RECORD EXCERPTS —
--- START ---
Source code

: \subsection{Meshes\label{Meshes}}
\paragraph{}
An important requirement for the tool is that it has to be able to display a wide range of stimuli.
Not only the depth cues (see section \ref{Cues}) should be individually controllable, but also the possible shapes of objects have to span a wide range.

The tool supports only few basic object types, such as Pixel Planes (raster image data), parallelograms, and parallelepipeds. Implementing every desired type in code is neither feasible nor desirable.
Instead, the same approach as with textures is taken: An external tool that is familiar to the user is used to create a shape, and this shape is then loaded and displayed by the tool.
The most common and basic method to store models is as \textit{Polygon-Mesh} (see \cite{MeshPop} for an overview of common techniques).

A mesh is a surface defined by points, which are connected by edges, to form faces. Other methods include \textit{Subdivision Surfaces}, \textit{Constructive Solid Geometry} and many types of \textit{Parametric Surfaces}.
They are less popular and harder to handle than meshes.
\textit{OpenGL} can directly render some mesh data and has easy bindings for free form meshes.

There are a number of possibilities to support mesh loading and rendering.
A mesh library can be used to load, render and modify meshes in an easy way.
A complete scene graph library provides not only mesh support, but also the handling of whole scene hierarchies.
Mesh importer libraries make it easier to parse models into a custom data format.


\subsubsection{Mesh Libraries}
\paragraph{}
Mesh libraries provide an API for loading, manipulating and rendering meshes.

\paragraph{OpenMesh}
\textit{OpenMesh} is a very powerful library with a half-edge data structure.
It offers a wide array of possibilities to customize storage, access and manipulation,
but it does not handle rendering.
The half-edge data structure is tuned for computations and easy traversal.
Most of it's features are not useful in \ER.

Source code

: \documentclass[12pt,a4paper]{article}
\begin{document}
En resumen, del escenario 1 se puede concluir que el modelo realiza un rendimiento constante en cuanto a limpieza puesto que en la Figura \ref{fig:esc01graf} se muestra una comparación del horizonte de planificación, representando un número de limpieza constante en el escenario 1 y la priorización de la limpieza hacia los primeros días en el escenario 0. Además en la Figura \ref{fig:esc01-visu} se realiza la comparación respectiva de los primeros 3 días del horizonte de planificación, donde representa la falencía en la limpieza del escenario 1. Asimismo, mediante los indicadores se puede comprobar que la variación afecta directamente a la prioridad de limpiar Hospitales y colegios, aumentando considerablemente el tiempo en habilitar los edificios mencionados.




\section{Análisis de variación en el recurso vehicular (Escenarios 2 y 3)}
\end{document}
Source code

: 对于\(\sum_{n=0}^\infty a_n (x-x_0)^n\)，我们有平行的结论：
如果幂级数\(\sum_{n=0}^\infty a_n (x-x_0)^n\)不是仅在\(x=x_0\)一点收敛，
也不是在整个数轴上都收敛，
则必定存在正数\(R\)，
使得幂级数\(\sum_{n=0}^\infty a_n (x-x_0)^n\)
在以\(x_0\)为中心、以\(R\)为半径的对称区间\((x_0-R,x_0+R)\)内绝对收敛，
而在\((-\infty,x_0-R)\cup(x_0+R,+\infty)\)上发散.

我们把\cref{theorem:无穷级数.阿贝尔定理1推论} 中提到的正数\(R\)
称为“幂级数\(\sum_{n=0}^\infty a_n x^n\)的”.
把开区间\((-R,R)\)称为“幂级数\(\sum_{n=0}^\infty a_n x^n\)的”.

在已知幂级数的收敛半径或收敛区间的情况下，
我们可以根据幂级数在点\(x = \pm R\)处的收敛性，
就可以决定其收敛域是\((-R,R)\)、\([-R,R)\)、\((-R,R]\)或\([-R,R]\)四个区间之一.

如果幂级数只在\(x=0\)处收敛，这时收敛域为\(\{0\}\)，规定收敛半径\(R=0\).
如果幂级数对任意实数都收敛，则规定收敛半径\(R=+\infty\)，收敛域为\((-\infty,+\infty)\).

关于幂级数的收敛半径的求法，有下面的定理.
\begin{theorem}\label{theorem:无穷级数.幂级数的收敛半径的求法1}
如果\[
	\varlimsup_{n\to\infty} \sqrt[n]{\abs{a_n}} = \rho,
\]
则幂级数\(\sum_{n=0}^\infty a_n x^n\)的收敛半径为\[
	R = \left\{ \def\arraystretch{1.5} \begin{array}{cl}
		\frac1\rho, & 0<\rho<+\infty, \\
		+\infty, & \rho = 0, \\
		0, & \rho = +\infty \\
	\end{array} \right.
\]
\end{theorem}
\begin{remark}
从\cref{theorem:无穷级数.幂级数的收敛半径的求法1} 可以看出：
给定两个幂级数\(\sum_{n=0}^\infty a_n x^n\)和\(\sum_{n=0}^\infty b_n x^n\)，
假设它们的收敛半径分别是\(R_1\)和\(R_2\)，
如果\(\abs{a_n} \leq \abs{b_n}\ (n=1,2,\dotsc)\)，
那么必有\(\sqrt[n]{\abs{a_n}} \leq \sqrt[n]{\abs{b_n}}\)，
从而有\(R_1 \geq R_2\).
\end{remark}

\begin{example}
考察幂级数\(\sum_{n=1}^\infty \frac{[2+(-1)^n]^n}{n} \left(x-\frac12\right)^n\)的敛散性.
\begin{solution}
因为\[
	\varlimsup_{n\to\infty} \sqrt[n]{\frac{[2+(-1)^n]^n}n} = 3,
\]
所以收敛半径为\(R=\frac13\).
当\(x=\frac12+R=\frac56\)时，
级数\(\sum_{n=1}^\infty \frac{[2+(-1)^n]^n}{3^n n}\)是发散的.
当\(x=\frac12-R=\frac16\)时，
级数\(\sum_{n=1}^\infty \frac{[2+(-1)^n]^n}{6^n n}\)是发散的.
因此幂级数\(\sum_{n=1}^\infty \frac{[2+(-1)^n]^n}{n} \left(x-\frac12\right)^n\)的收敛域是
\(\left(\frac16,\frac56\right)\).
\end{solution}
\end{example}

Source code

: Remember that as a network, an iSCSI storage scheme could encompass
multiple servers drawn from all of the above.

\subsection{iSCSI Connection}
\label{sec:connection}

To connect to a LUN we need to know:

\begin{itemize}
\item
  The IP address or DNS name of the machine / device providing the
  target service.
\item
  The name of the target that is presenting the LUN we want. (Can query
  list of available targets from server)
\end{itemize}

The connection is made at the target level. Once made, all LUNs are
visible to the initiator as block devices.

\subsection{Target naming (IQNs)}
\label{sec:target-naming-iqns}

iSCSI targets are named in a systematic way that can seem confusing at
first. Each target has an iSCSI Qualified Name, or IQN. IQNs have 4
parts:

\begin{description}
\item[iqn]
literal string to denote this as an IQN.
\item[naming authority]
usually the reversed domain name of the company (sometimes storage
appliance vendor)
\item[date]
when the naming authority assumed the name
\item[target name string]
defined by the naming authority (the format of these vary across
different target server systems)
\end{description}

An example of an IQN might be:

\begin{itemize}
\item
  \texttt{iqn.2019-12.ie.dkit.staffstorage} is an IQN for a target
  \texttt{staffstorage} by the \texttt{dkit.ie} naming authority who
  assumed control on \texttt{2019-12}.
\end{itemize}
--- END ---
PROBLEM DESCRIPTION —
Output, unchanged, the lines from the line with "从而有\(R_1 \geq R_2\)." through the final line of the material.

ANSWER BOX —
从而有\(R_1 \geq R_2\).
\end{remark}

\begin{example}
考察幂级数\(\sum_{n=1}^\infty \frac{[2+(-1)^n]^n}{n} \left(x-\frac12\right)^n\)的敛散性.
\begin{solution}
因为\[
	\varlimsup_{n\to\infty} \sqrt[n]{\frac{[2+(-1)^n]^n}n} = 3,
\]
所以收敛半径为\(R=\frac13\).
当\(x=\frac12+R=\frac56\)时，
级数\(\sum_{n=1}^\infty \frac{[2+(-1)^n]^n}{3^n n}\)是发散的.
当\(x=\frac12-R=\frac16\)时，
级数\(\sum_{n=1}^\infty \frac{[2+(-1)^n]^n}{6^n n}\)是发散的.
因此幂级数\(\sum_{n=1}^\infty \frac{[2+(-1)^n]^n}{n} \left(x-\frac12\right)^n\)的收敛域是
\(\left(\frac16,\frac56\right)\).
\end{solution}
\end{example}

Source code

: Remember that as a network, an iSCSI storage scheme could encompass
multiple servers drawn from all of the above.

\subsection{iSCSI Connection}
\label{sec:connection}

To connect to a LUN we need to know:

\begin{itemize}
\item
  The IP address or DNS name of the machine / device providing the
  target service.
\item
  The name of the target that is presenting the LUN we want. (Can query
  list of available targets from server)
\end{itemize}

The connection is made at the target level. Once made, all LUNs are
visible to the initiator as block devices.

\subsection{Target naming (IQNs)}
\label{sec:target-naming-iqns}

iSCSI targets are named in a systematic way that can seem confusing at
first. Each target has an iSCSI Qualified Name, or IQN. IQNs have 4
parts:

\begin{description}
\item[iqn]
literal string to denote this as an IQN.
\item[naming authority]
usually the reversed domain name of the company (sometimes storage
appliance vendor)
\item[date]
when the naming authority assumed the name
\item[target name string]
defined by the naming authority (the format of these vary across
different target server systems)
\end{description}

An example of an IQN might be:

\begin{itemize}
\item
  \texttt{iqn.2019-12.ie.dkit.staffstorage} is an IQN for a target
  \texttt{staffstorage} by the \texttt{dkit.ie} naming authority who
  assumed control on \texttt{2019-12}.
\end{itemize}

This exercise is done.